The idea of a person searching for their soul mate is a relatively new idea. Sixty years ago, people married because it was the social norm. When looking for a partner, people often approached it from a social and economic perspective. Will this person be able to give me children to work my farm? Will they be able to be the breadwinner and support a family?
People didn’t necessarily need to fall madly in love and have a laundry list of things they needed checked off in order to find a suitable partner. Many people started off with a partner they felt lukewarm about and worked hard to cultivate love in their marriage. It wasn’t totally shocking to see a couple married for 30-40 years like it is today.
Now everyone wants a storybook romance that would sell out every movie theater in the country. We have impossibly high standards that few of us could ever live up to. We don’t necessarily want to be perfect ourselves, but we certainly want the people we date to be.
I’m part of this problem. I’m one of the assholes out their in the world straight fucking up how people view relationships for generations to come. The thought of settling for anything less than perfect person seems intolerable.
Thinking about the concept of finding a soul mate and the “perfect person” made me curious. Did people always look for this deep-level of fulfillment, meaning and purpose in other aspects of their lives? What about in their careers? Is the idea of “do what you love and you will find your purpose in life” a new thing?
Where did all this searching for purpose in life come from? Is it something brought about by motivational speakers and bad movies? Do we search for deeper meaning because it’s what society tells us has value? Or is it something that transcends time and is worth spending our life trying to figure out?
We’re flooded with ideas of how life it supposed to be and when we compare that to our reality, we become dissatisfied and feel less than. We have access to so much knowledge, and even more so, the opinion of others who we think know what the fuck they’re talking about, that we get confused and aren’t sure how to process it all.
We’ve become lost in emotions and fluffy bullshit, so we create stories to make life match up with our fantasies. We want the fairy tale and the Ferrari to match. We don’t want to work 60 hours a week, make 50 grand a year and take our kids to eat at fucking Applebee’s.
We follow asshole celebrities on Instagram and Snapchat who live lavish lives and wonder why we feel shitty about our existence.
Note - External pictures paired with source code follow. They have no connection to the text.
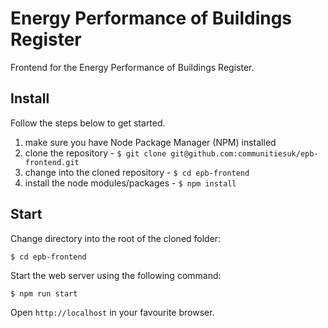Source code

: # Energy Performance of Buildings Register
Frontend for the Energy Performance of Buildings Register.

## Install

Follow the steps below to get started.

1. make sure you have Node Package Manager (NPM) installed
2. clone the repository - `$ git clone git@github.com:communitiesuk/epb-frontend.git`
3. change into the cloned repository - `$ cd epb-frontend`
4. install the node modules/packages - `$ npm install`

## Start

Change directory into the root of the cloned folder:

`$ cd epb-frontend`

Start the web server using the following command:

`$ npm run start`

Open `http://localhost` in your favourite browser.
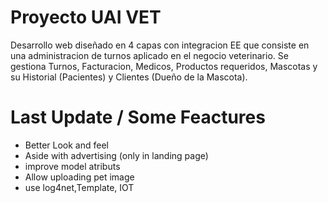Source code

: # Proyecto UAI VET

Desarrollo web diseñado en 4 capas con integracion EE que consiste en una administracion de turnos aplicado en el negocio veterinario. Se gestiona Turnos, Facturacion, Medicos, Productos requeridos, Mascotas y su Historial (Pacientes) y Clientes (Dueño de la Mascota).


# Last Update / Some Feactures
- Better Look and feel
- Aside with advertising (only in landing page)
- improve model atributs 
- Allow uploading pet image
- use log4net,Template, IOT


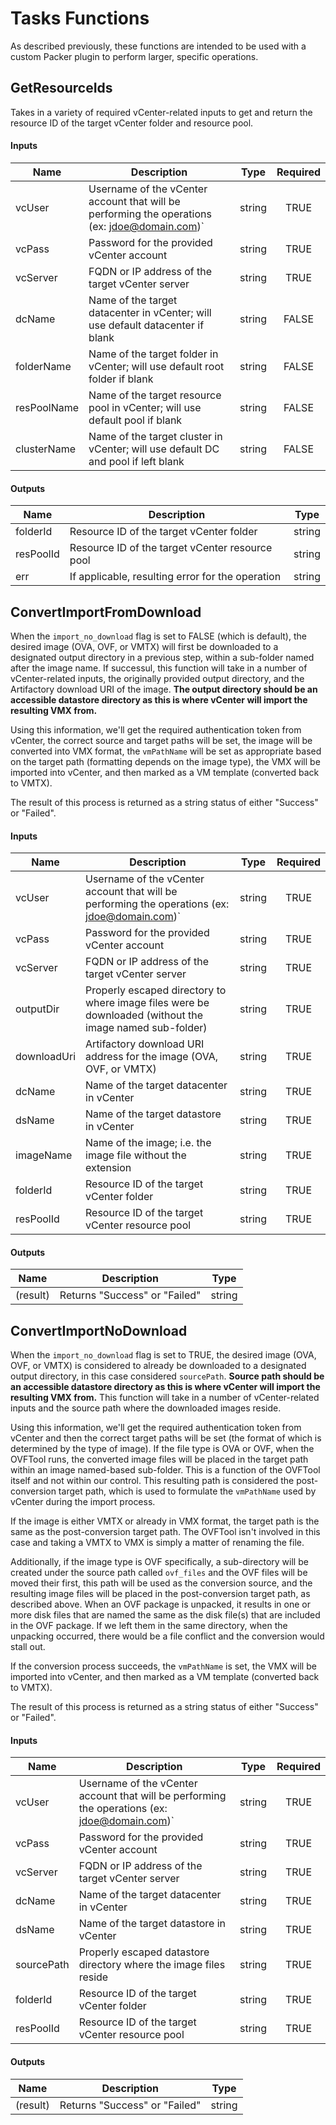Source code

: # Tasks Functions
As described previously, these functions are intended to be used with a custom Packer plugin to perform larger, specific operations.

## GetResourceIds
Takes in a variety of required vCenter-related inputs to get and return the resource ID of the target vCenter folder and resource pool.

#### Inputs
| Name        | Description                                                                                  | Type     | Required |
|-------------|----------------------------------------------------------------------------------------------|----------|:--------:|
| vcUser      | Username of the vCenter account that will be performing the operations (ex: jdoe@domain.com)`| string   | TRUE     |
| vcPass      | Password for the provided vCenter account                                                    | string   | TRUE     |
| vcServer    | FQDN or IP address of the target vCenter server                                              | string   | TRUE     |
| dcName      | Name of the target datacenter in vCenter; will use default datacenter if blank               | string   | FALSE    |
| folderName  | Name of the target folder in vCenter; will use default root folder if blank                  | string   | FALSE    |
| resPoolName | Name of the target resource pool in vCenter; will use default pool if blank                  | string   | FALSE    |
| clusterName | Name of the target cluster in vCenter; will use default DC and pool if left blank            | string   | FALSE    |

#### Outputs
| Name      | Description                                       | Type     |
|-----------|---------------------------------------------------|----------|
| folderId  | Resource ID of the target vCenter folder          | string   |
| resPoolId | Resource ID of the target vCenter resource pool   | string   |
| err       | If applicable, resulting error for the operation  | string   |


## ConvertImportFromDownload
When the `import_no_download` flag is set to FALSE (which is default), the desired image (OVA, OVF, or VMTX) will first be downloaded to a designated output directory in a previous step, within a sub-folder named after the image name. If successul, this function will take in a number of vCenter-related inputs, the originally provided output directory, and the Artifactory download URI of the image. **The output directory should be an accessible datastore directory as this is where vCenter will import the resulting VMX from.**

Using this information, we'll get the required authentication token from vCenter, the correct source and target paths will be set, the image will be converted into VMX format, the `vmPathName` will be set as appropriate based on the target path (formatting depends on the image type), the VMX will be imported into vCenter, and then marked as a VM template (converted back to VMTX).

The result of this process is returned as a string status of either "Success" or "Failed".

#### Inputs
| Name        | Description                                                                                             | Type     | Required |
|-------------|---------------------------------------------------------------------------------------------------------|----------|:--------:|
| vcUser      | Username of the vCenter account that will be performing the operations (ex: jdoe@domain.com)`           | string   | TRUE     |
| vcPass      | Password for the provided vCenter account                                                               | string   | TRUE     |
| vcServer    | FQDN or IP address of the target vCenter server                                                         | string   | TRUE     |
| outputDir   | Properly escaped directory to where image files were be downloaded (without the image named sub-folder) | string   | TRUE     |
| downloadUri | Artifactory download URI address for the image (OVA, OVF, or VMTX)                                      | string   | TRUE     |
| dcName      | Name of the target datacenter in vCenter                                                                | string   | TRUE     |
| dsName      | Name of the target datastore in vCenter                                                                 | string   | TRUE     | 
| imageName   | Name of the image; i.e. the image file without the extension                                            | string   | TRUE     |
| folderId    | Resource ID of the target vCenter folder                                                                | string   | TRUE     |
| resPoolId   | Resource ID of the target vCenter resource pool                                                         | string   | TRUE     |

#### Outputs
| Name      | Description                       | Type     |
|-----------|-----------------------------------|----------|
| (result)  | Returns "Success" or "Failed"     | string   |


## ConvertImportNoDownload
When the `import_no_download` flag is set to TRUE, the desired image (OVA, OVF, or VMTX) is considered to already be downloaded to a designated output directory, in this case considered `sourcePath`. **Source path should be an accessible datastore directory as this is where vCenter will import the resulting VMX from.** This function will take in a number of vCenter-related inputs and the source path where the downloaded images reside.

Using this information, we'll get the required authentication token from vCenter and then the correct target paths will be set (the format of which is determined by the type of image). If the file type is OVA or OVF, when the OVFTool runs, the converted image files will be placed in the target path within an image named-based sub-folder. This is a function of the OVFTool itself and not within our control. This resulting path is considered the post-conversion target path, which is used to formulate the `vmPathName` used by vCenter during the import process.

If the image is either VMTX or already in VMX format, the target path is the same as the post-conversion target path. The OVFTool isn't involved in this case and taking a VMTX to VMX is simply a matter of renaming the file.

Additionally, if the image type is OVF specifically, a sub-directory will be created under the source path called `ovf_files` and the OVF files will be moved their first, this path will be used as the conversion source, and the resulting image files will be placed in the post-conversion target path, as described above. When an OVF package is unpacked, it results in one or more disk files that are named the same as the disk file(s) that are included in the OVF package. If we left them in the same directory, when the unpacking occurred, there would be a file conflict and the conversion would stall out.

If the conversion process succeeds, the `vmPathName` is set, the VMX will be imported into vCenter, and then marked as a VM template (converted back to VMTX). 

The result of this process is returned as a string status of either "Success" or "Failed".

#### Inputs
| Name        | Description                                                                                  | Type     | Required |
|-------------|----------------------------------------------------------------------------------------------|----------|:--------:|
| vcUser      | Username of the vCenter account that will be performing the operations (ex: jdoe@domain.com)`| string   | TRUE     |
| vcPass      | Password for the provided vCenter account                                                    | string   | TRUE     |
| vcServer    | FQDN or IP address of the target vCenter server                                              | string   | TRUE     |
| dcName      | Name of the target datacenter in vCenter                                                     | string   | TRUE     |
| dsName      | Name of the target datastore in vCenter                                                      | string   | TRUE     |
| sourcePath  | Properly escaped datastore directory where the image files reside                            | string   | TRUE     |
| folderId    | Resource ID of the target vCenter folder                                                     | string   | TRUE     |
| resPoolId   | Resource ID of the target vCenter resource pool                                              | string   | TRUE     |

#### Outputs
| Name      | Description                       | Type     |
|-----------|-----------------------------------|----------|
| (result)  | Returns "Success" or "Failed"     | string   |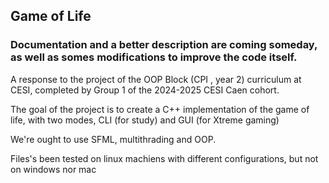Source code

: ## Game of Life

### Documentation and a better description are coming someday, as well as somes modifications to improve the code itself.

A response to the project of the OOP Block (CPI , year 2) curriculum at CESI, completed by Group 1 of the 2024-2025 CESI Caen cohort. 

The goal of the project is to create a C++ implementation of the game of life, with two modes, CLI (for study) and GUI (for Xtreme gaming)

We're ought to use SFML, multithrading and OOP.


Files's been tested on linux machiens with different configurations, but not on windows nor mac
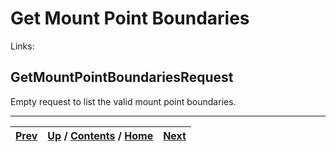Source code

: 
# Get Mount Point Boundaries

Links:

## GetMountPointBoundariesRequest

Empty request to list the valid mount point boundaries.

* * *

[Prev](ch01s05s07s02.md) | [Up](ch01s05.md) / [Contents](index.md) / [Home](../../index.htm)|  [Next](ch01s05s08s02.md)  
---|---|---

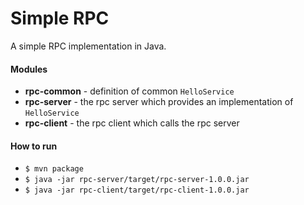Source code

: # Simple RPC

A simple RPC implementation in Java.

#### Modules
- **rpc-common** - definition of common `HelloService`
- **rpc-server** - the rpc server which provides an implementation of `HelloService`
- **rpc-client** - the rpc client which calls the rpc server

#### How to run
- `$ mvn package`
- `$ java -jar rpc-server/target/rpc-server-1.0.0.jar`
- `$ java -jar rpc-client/target/rpc-client-1.0.0.jar`
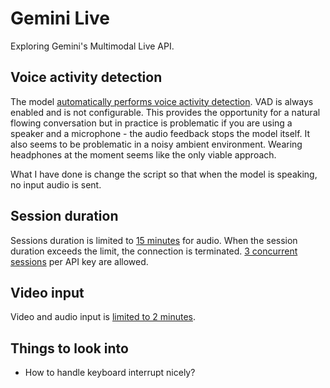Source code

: # Gemini Live

Exploring Gemini's Multimodal Live API.

## Voice activity detection

The model [automatically performs voice activity detection](https://cloud.google.com/vertex-ai/generative-ai/docs/model-reference/multimodal-live#voice-activity-detection). VAD is always enabled and is not configurable. This provides the opportunity for a natural flowing conversation but in practice is problematic if you are using a speaker and a microphone - the audio feedback stops the model itself. It also seems to be problematic in a noisy ambient environment. Wearing headphones at the moment seems like the only viable approach.

What I have done is change the script so that when the model is speaking, no input audio is sent.

## Session duration

Sessions duration is limited to [15 minutes](https://cloud.google.com/vertex-ai/generative-ai/docs/model-reference/multimodal-live#maximum-session-duration) for audio. When the session duration exceeds the limit, the connection is terminated. [3 concurrent sessions](https://cloud.google.com/vertex-ai/generative-ai/docs/model-reference/multimodal-live#rate-limits) per API key are allowed.

## Video input

Video and audio input is [limited to 2 minutes](https://cloud.google.com/vertex-ai/generative-ai/docs/model-reference/multimodal-live#maximum-session-duration).

## Things to look into

- How to handle keyboard interrupt nicely?
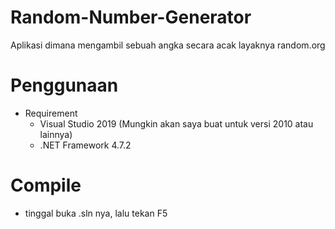 # Random-Number-Generator
Aplikasi dimana mengambil sebuah angka secara acak layaknya random.org

# Penggunaan

- Requirement
    - Visual Studio 2019 (Mungkin akan saya buat untuk versi 2010 atau lainnya)
    - .NET Framework 4.7.2

# Compile
   - tinggal buka .sln nya, lalu tekan F5
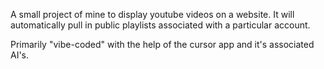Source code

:A small project of mine to display youtube videos on a website. It will automatically pull in public playlists associated with a particular account.

Primarily "vibe-coded" with the help of the cursor app and it's associated AI's. 
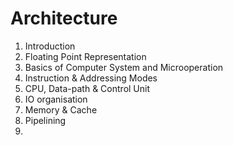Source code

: # Architecture
  1. Introduction
  2. Floating Point Representation
  3. Basics of Computer System and Microoperation
  4. Instruction & Addressing Modes
  5. CPU, Data-path & Control Unit
  6. IO organisation
  7. Memory & Cache
  8. Pipelining
  9. 
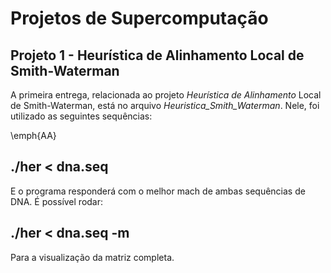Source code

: # Projetos de Supercomputação

## Projeto 1 - Heurística de Alinhamento Local de Smith-Waterman
A primeira entrega, relacionada ao projeto _Heurística de Alinhamento_ Local de Smith-Waterman, está no arquivo _Heuristica_Smith_Waterman_.
Nele, foi utilizado as seguintes sequências:

\emph{AA}
## ./her < dna.seq
E o programa responderá com o melhor mach de ambas sequências de DNA.
É possível rodar:
## ./her < dna.seq -m
Para a visualização da matriz completa.
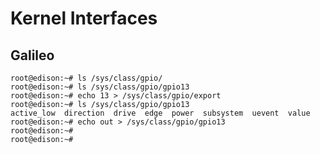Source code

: Kernel Interfaces
==

## Galileo

    root@edison:~# ls /sys/class/gpio/
    root@edison:~# ls /sys/class/gpio/gpio13
    root@edison:~# echo 13 > /sys/class/gpio/export
    root@edison:~# ls /sys/class/gpio/gpio13
    active_low  direction  drive  edge  power  subsystem  uevent  value
    root@edison:~# echo out > /sys/class/gpio/gpio13
    root@edison:~# 
    root@edison:~# 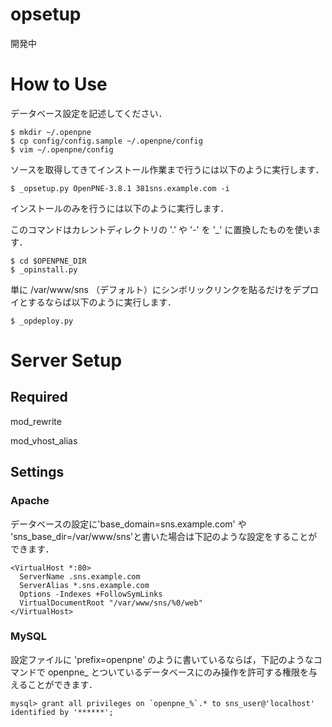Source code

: opsetup
=======

開発中

# How to Use

データベース設定を記述してください．

    $ mkdir ~/.openpne
    $ cp config/config.sample ~/.openpne/config
    $ vim ~/.openpne/config

ソースを取得してきてインストール作業まで行うには以下のように実行します．

    $ _opsetup.py OpenPNE-3.8.1 381sns.example.com -i

インストールのみを行うには以下のように実行します．

このコマンドはカレントディレクトリの '.' や '-' を '_' に置換したものを使います．

    $ cd $OPENPNE_DIR
    $ _opinstall.py

単に /var/www/sns （デフォルト）にシンボリックリンクを貼るだけをデプロイとするならば以下のように実行します．

    $ _opdeploy.py

# Server Setup

## Required

mod\_rewrite

mod\_vhost\_alias

## Settings

### Apache

データベースの設定に'base\_domain=sns.example.com' や 'sns\_base\_dir=/var/www/sns'と書いた場合は下記のような設定をすることができます．

    <VirtualHost *:80>
      ServerName .sns.example.com
      ServerAlias *.sns.example.com
      Options -Indexes +FollowSymLinks
      VirtualDocumentRoot "/var/www/sns/%0/web"
    </VirtualHost>

### MySQL

設定ファイルに 'prefix=openpne' のように書いているならば，下記のようなコマンドで openpne_ とついているデータベースにのみ操作を許可する権限を与えることができます．

    mysql> grant all privileges on `openpne_%`.* to sns_user@'localhost' identified by '******';
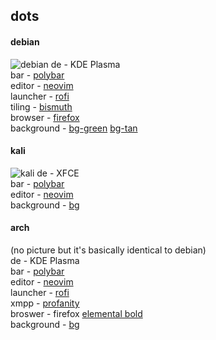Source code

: ## dots

#### debian
![debian](https://github.com/pwnedbyisa/dots/assets/138353745/331deb0a-94aa-49c7-86af-1b3263d1be5b)
de - KDE Plasma <br>
bar - [polybar](polybar-debian/) <br>
editor - [neovim](https://github.com/pwnedbyisa/nvim) <br>
launcher - [rofi](rofi-debian/) <br>
tiling - [bismuth](bismuth/) <br>
browser - [firefox](firefox/) <br>
background - [bg-green](misc/bgs/debg3.jpg) [bg-tan](misc/bgs/archbg1.jpg) <br>

#### kali
![kali](https://github.com/pwnedbyisa/dots/assets/138353745/51b7cce3-8634-40c2-8c49-4c471e2c016e)
de - XFCE <br>
bar - [polybar](polybar-kali/) <br>
editor - [neovim](https://github.com/pwnedbyisa/nvim) <br>
background - [bg](misc/bgs/kalibg1.jpg)<br>

#### arch
(no picture but it's basically identical to debian)<br>
de - KDE Plasma <br>
bar - [polybar](polybar-arch/) <br>
editor - [neovim](https://github.com/pwnedbyisa/nvim) <br>
launcher - [rofi](rofi-arch/) <br>
xmpp - [profanity](profanity/) <br>
broswer - firefox [elemental bold](https://addons.mozilla.org/en-US/firefox/addon/elemental-bold/) <br> 
background - [bg](misc/bgs/archbg1.jpg) <br>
Our phone alerts us every time someone likes our picture or feels the need to text us a gif of a goat doing something adorable. We’re overloaded with stimuli all vying for our attention. We continually have to make decisions about how we should spend our time because we have too many choices.
Whether we want to believe it or not, too many choices and too much information is a problem and a source of unhappiness. It’s what researchers call “choice overload.” We may think having lots of choices is a good thing, but research shows it’s exhausting mentally, can lead to buyer’s remorse or even worse, it can keep you from making a decision at all.
It’s like when you go to the ice cream stand at the shore with 150 flavors. You scour the board to find the perfect new flavor and for some reason you decide to order the wasabi ice cream You might be pleasantly surprised when you find out wasabi flavor is your new favorite, but most likely you’re going to walk away saying “why didn’t I just buy the fucking chocolate.”
I’m not saying you shouldn’t try new things. What I am saying is you don’t always have to make it so complicated. Certain things work for you and you know it. While other things are long shots that rarely pay out large dividends.
We all want to be the one in a million story that defies the odds and triumphs in magnificent fashion as the long shot. It’s a great story everyone loves to tell. Except in real life you usually end up looking like Reginald Denny taking a brick to the face (And not in a good way for all you Stitches fans out there).
I would never tell anyone they shouldn’t chase their dreams and shoot for the stars. Unless you wanted to do something really fucking stupid like be pool boy at Kevin Spacey’s house.
The best advice I could ever give someone is to stop listening to everyone’s advice. Especially mine, because I have no fucking idea what you’re supposed to be doing with your life, I can barely tie my shoes in the morning.
Go out and give life all you have and don’t take no for an answer, but be prepared to be let down. Realize that fantasy is rarely congruent with reality. Even if you achieve your goals, you may find out they weren’t very fulfilling, but be willing to take that chance.
There’s a huge world out there, put down your phones and enjoy it sometime, you might surprise yourself. Take a lesson from your grandparents by working hard, bitching less and experiencing more.